“E anche quel giorno in obitorio l’ho baciato, piangendo. Era freddo. Gli occhi erano chiusi, il viso aveva un’espressione quasi serena. Non so se glie l’avessero fatta quelli delle onoranze funebri. L’ho guardato e visto così, prima che chiudessero la bara, con il rumore della saldatura che mi entrava nelle orecchie, l’aria che mi mancava, la vista che si annebbiava. Lui che se ne andava“. È il drammatico racconto fatto da Davide Stival a Simone Toscano di “Quarto Grado”.
“Sai cosa vuol dire comprare i vestiti per tuo figlio di otto anni, morto? E dovergli comprare un foulard, per coprire il collo e i segni dello strangolamento? E un cappellino, perché gli avevano fatto l’autopsia e avevano dovuto ‘operare’ sulla sua testa? – così Davide Stival – Sto male solo a pensarlo di nuovo. Per fortuna ho avuto vicino mia madre e mio padre, senza di loro in quel momento non avrei potuto farcela. E poi aveva iniziato a essermi accanto il mio nuovo avvocato, Daniele Scrofani, che è diventato fin da subito un punto di riferimento“.

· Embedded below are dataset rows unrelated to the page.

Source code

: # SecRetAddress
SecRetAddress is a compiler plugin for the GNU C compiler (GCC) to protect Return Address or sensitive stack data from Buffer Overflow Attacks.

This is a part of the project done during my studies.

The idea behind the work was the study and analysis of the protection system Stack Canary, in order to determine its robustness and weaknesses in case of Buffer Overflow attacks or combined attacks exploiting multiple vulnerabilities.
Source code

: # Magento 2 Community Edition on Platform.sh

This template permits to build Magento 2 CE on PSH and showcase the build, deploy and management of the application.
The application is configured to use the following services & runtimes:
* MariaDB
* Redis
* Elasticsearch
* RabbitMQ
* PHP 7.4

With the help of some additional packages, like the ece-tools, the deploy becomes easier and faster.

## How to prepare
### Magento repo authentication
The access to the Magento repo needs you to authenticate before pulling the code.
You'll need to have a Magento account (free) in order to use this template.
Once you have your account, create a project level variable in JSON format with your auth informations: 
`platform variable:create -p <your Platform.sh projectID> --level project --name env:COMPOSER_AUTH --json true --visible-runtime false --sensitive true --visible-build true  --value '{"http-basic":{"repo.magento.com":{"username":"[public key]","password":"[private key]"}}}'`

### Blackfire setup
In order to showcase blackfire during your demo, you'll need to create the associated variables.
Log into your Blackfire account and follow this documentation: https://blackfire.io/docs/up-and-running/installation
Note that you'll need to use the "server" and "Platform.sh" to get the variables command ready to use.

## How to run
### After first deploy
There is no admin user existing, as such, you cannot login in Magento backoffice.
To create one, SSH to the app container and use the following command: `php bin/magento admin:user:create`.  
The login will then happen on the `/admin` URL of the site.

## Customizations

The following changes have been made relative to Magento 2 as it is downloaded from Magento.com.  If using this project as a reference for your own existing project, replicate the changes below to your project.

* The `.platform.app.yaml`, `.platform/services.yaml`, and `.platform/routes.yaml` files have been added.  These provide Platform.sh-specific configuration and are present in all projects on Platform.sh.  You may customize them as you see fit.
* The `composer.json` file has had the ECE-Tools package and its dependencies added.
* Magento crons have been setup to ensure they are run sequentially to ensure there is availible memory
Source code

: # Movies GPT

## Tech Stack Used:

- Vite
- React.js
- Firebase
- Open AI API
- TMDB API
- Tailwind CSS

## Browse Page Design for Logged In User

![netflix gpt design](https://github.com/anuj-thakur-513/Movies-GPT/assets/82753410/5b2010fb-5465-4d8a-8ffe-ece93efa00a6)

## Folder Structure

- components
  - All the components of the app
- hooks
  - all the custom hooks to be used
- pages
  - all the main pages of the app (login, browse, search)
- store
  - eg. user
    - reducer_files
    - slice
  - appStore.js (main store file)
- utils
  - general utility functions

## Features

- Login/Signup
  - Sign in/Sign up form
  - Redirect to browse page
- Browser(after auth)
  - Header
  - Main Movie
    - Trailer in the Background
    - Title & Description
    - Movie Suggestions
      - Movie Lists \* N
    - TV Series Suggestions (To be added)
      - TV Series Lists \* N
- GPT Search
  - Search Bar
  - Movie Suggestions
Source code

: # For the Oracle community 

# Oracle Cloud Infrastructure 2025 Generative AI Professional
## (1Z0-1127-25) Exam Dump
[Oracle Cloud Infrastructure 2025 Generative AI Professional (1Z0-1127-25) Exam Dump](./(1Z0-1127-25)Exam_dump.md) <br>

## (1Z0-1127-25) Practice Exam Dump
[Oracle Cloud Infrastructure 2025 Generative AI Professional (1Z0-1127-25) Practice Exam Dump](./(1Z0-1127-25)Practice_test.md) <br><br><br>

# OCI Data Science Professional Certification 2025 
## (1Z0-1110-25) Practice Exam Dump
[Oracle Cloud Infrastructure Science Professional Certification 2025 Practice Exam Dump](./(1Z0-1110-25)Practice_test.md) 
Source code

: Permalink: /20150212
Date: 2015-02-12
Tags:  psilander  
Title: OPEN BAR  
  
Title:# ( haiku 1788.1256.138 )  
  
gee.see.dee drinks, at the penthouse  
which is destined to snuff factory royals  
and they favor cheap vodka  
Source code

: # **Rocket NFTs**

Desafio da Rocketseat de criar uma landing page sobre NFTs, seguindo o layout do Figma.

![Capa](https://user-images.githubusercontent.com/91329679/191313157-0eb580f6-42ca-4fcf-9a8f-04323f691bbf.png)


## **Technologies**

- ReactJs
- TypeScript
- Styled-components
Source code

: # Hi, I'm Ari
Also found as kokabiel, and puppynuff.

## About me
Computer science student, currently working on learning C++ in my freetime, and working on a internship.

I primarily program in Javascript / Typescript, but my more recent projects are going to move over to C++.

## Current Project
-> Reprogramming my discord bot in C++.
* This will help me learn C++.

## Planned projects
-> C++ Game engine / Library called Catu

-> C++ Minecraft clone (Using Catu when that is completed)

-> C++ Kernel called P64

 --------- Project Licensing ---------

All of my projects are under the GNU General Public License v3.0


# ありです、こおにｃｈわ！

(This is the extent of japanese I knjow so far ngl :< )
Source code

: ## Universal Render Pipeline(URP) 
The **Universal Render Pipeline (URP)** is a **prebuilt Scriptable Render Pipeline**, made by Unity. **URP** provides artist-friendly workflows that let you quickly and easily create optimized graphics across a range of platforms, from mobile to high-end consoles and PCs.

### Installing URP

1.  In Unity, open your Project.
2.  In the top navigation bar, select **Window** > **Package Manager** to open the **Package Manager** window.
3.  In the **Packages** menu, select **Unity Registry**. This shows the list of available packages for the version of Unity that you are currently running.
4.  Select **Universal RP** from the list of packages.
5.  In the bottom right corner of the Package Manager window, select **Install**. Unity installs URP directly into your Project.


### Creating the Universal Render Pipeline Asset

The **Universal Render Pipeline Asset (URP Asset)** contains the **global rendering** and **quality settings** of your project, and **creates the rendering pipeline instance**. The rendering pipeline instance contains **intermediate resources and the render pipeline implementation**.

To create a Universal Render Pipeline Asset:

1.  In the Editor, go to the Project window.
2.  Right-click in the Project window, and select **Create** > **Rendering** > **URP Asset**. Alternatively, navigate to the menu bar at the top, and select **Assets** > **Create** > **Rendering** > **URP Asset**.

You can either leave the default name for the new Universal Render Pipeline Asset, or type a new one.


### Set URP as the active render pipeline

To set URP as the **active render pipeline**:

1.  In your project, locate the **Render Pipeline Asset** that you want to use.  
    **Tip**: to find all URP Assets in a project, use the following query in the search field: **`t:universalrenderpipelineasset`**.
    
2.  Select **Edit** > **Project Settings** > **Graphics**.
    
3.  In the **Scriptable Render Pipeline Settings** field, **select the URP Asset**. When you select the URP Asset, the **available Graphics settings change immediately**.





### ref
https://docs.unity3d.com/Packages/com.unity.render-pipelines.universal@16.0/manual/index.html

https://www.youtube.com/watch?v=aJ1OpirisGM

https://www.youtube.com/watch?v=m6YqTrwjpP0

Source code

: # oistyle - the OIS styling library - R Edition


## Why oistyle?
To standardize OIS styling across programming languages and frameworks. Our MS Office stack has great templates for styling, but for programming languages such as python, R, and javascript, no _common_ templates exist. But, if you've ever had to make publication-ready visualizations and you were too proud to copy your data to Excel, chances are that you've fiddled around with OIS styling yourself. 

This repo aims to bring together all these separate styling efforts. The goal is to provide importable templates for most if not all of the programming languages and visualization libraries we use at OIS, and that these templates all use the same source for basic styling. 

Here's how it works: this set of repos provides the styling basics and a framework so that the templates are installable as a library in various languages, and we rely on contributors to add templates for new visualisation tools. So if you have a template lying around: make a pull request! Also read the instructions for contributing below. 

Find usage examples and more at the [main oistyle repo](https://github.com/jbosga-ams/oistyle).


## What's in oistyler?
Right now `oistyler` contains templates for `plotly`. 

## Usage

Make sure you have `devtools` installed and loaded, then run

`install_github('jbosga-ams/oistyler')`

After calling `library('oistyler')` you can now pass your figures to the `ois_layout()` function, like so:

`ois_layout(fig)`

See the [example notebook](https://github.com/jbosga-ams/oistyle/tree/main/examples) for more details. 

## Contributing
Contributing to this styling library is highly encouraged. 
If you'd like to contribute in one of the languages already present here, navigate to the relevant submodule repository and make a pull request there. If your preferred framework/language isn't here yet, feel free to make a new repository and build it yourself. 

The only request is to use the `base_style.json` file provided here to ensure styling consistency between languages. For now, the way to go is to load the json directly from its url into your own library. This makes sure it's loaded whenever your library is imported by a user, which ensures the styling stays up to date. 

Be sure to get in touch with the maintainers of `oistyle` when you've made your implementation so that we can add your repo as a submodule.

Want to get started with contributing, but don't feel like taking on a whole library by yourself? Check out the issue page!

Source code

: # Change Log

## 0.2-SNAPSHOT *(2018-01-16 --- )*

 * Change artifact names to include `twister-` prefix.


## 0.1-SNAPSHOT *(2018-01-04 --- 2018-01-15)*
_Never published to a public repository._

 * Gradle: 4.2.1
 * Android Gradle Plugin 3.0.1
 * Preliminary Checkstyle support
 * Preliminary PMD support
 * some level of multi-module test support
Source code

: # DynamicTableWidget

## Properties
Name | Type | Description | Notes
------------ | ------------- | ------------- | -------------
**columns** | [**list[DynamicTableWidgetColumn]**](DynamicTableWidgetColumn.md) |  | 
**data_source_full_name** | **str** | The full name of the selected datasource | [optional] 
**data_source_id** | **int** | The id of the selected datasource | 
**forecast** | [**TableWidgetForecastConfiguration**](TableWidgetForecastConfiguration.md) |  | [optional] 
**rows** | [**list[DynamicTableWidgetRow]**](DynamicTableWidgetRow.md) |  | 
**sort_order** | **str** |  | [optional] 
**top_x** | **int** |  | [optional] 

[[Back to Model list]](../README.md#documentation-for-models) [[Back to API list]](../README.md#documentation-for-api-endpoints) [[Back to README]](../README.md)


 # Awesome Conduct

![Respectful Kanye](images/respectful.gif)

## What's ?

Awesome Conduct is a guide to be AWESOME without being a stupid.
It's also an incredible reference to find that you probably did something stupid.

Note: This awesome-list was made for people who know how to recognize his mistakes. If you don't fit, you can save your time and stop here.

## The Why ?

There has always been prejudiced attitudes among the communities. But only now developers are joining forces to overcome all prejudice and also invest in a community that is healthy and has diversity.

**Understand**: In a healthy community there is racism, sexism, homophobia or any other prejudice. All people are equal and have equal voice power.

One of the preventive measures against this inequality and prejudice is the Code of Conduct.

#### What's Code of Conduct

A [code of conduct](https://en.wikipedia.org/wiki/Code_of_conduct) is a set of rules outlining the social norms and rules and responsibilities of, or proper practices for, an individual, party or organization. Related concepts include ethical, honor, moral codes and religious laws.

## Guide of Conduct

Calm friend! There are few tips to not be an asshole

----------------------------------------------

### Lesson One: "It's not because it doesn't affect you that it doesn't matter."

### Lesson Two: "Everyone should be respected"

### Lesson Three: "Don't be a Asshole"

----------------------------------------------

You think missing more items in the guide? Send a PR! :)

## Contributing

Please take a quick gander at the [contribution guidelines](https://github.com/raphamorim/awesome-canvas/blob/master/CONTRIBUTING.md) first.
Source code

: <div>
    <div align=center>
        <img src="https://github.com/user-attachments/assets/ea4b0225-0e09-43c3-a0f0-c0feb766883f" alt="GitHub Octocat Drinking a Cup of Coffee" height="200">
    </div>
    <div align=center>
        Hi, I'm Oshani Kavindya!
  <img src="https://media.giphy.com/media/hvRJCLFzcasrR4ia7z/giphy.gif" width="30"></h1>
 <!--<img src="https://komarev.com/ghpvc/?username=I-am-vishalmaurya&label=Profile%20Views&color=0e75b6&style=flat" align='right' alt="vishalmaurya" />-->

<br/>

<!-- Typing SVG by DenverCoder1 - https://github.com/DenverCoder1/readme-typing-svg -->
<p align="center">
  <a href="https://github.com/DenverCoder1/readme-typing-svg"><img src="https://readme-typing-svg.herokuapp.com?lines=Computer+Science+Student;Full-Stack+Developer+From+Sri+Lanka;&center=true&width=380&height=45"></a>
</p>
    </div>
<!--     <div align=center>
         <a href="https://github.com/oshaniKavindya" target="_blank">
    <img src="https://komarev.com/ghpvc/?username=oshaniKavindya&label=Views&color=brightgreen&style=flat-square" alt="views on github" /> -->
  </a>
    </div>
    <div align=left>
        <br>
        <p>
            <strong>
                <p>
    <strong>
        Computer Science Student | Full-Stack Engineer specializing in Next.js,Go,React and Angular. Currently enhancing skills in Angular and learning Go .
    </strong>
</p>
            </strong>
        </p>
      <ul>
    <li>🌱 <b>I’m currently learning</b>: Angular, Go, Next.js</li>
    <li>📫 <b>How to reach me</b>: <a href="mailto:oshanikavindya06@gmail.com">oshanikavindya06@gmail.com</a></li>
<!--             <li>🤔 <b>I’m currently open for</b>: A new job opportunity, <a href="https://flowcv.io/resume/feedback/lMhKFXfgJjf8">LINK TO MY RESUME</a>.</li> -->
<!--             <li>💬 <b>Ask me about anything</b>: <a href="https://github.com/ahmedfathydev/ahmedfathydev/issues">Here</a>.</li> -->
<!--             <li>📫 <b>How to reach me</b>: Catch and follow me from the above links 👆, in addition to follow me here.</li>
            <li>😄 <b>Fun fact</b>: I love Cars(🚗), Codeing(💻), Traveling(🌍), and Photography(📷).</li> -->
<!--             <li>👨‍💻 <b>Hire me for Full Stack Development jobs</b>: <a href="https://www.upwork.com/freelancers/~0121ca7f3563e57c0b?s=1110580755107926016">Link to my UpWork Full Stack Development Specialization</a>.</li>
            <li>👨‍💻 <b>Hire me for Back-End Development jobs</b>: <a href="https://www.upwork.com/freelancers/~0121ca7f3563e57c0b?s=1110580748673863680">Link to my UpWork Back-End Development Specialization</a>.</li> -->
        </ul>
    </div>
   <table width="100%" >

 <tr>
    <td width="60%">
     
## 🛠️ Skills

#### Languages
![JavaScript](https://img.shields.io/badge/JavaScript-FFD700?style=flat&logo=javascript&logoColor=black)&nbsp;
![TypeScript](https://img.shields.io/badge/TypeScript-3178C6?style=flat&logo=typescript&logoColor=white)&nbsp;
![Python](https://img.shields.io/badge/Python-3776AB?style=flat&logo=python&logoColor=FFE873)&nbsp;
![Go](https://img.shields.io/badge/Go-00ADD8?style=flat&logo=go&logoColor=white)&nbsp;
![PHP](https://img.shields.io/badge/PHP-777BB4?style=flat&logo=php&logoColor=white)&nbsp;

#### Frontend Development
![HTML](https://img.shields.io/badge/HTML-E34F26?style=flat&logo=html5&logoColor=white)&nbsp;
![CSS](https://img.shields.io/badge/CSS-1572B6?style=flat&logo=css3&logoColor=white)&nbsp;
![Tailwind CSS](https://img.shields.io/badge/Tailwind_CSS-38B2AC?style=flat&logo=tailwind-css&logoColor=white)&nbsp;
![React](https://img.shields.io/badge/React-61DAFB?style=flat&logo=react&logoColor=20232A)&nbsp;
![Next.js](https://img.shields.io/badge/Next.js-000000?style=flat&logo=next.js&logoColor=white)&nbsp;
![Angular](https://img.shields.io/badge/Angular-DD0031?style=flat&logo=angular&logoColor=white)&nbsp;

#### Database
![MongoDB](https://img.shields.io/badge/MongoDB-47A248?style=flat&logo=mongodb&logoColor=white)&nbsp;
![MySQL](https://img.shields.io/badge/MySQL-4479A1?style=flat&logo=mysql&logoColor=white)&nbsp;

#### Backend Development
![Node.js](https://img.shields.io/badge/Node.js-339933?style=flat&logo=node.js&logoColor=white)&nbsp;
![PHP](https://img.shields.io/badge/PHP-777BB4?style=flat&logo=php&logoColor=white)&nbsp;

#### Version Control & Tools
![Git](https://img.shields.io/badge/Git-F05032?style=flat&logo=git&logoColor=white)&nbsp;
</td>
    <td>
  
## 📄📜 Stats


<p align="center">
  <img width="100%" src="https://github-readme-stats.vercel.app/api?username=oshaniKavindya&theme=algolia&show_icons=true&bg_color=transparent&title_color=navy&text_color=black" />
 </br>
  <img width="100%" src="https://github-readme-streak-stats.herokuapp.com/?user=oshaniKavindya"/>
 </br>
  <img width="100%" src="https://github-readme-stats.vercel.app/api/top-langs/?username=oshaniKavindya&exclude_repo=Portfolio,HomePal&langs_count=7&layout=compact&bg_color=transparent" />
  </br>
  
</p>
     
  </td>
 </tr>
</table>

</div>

Davide Stival ricorda poi l’ultimo saluto al figlio: “Prima che la calassero giù, abbiamo poggiato sulla bara il chimono regalato dalla maestra. E l’abbiamo visto andare via, così: mio figlio, in una bara bianca, ricoperta da metri e metri di terra. Ora capisco cosa vuol dire ‘che la terra ti sia lieve’, perché pensarlo sotto la terra pesante fa male, è un’immagine che non ti fa dormire. Speri sia lieve, leggera, che non gli provochi ‘dolore’. E’ incomprensibile forse, per chi non lo ha vissuto, ma in quei momenti pensi solo a lui, al suo bene”.